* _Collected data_
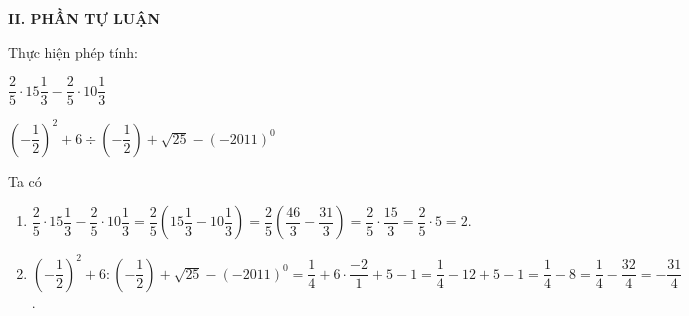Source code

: 	\noindent\textbf{II. PHẦN TỰ LUẬN}
	\setcounter{ex}{0}
		\begin{ex}%
			Thực hiện phép tính:
			\begin{listEX}[2]
				\item $\dfrac{2}{5}\cdot 15\dfrac{1}{3}-\dfrac{2}{5}\cdot 10\dfrac{1}{3}$
				\item $\left( -\dfrac{1}{2}\right)^2 +6\div \left( -\dfrac{1}{2}\right) + \sqrt{25}- \left( -2011 \right) ^0$
			\end{listEX}
			\loigiai
			{
				Ta có
				\begin{enumerate}
					\item 
								$\dfrac{2}{5}\cdot 15\dfrac{1}{3}-\dfrac{2}{5}\cdot 10\dfrac{1}{3}
								=\dfrac{2}{5}\left( 15\dfrac{1}{3}-10\dfrac{1}{3}\right)
								=\dfrac{2}{5}\left( \dfrac{46}{3}-\dfrac{31}{3}\right)
								=\dfrac{2}{5}\cdot \dfrac{15}{3}
								=\dfrac{2}{5}\cdot 5
								=2$.
					\item 
								$\left( -\dfrac{1}{2}\right)^2 +6 : \left( -\dfrac{1}{2}\right) + \sqrt{25}- \left( -2011 \right) ^0
								=\dfrac{1}{4}+6\cdot \dfrac{-2}{1}+5-1
								=\dfrac{1}{4}-12+5-1
								=\dfrac{1}{4}-8
								=\dfrac{1}{4}-\dfrac{32}{4}
								=-\dfrac{31}{4}$.	
				\end{enumerate}
			}
		\end{ex}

* _About this task_
Extract the entries in full, exactly as they are, minus the pictures.

* _Worked solution_
Source code

: 	\noindent\textbf{II. PHẦN TỰ LUẬN}
	\setcounter{ex}{0}
		\begin{ex}%
			Thực hiện phép tính:
			\begin{listEX}[2]
				\item $\dfrac{2}{5}\cdot 15\dfrac{1}{3}-\dfrac{2}{5}\cdot 10\dfrac{1}{3}$
				\item $\left( -\dfrac{1}{2}\right)^2 +6\div \left( -\dfrac{1}{2}\right) + \sqrt{25}- \left( -2011 \right) ^0$
			\end{listEX}
			\loigiai
			{
				Ta có
				\begin{enumerate}
					\item 
								$\dfrac{2}{5}\cdot 15\dfrac{1}{3}-\dfrac{2}{5}\cdot 10\dfrac{1}{3}
								=\dfrac{2}{5}\left( 15\dfrac{1}{3}-10\dfrac{1}{3}\right)
								=\dfrac{2}{5}\left( \dfrac{46}{3}-\dfrac{31}{3}\right)
								=\dfrac{2}{5}\cdot \dfrac{15}{3}
								=\dfrac{2}{5}\cdot 5
								=2$.
					\item 
								$\left( -\dfrac{1}{2}\right)^2 +6 : \left( -\dfrac{1}{2}\right) + \sqrt{25}- \left( -2011 \right) ^0
								=\dfrac{1}{4}+6\cdot \dfrac{-2}{1}+5-1
								=\dfrac{1}{4}-12+5-1
								=\dfrac{1}{4}-8
								=\dfrac{1}{4}-\dfrac{32}{4}
								=-\dfrac{31}{4}$.	
				\end{enumerate}
			}
		\end{ex}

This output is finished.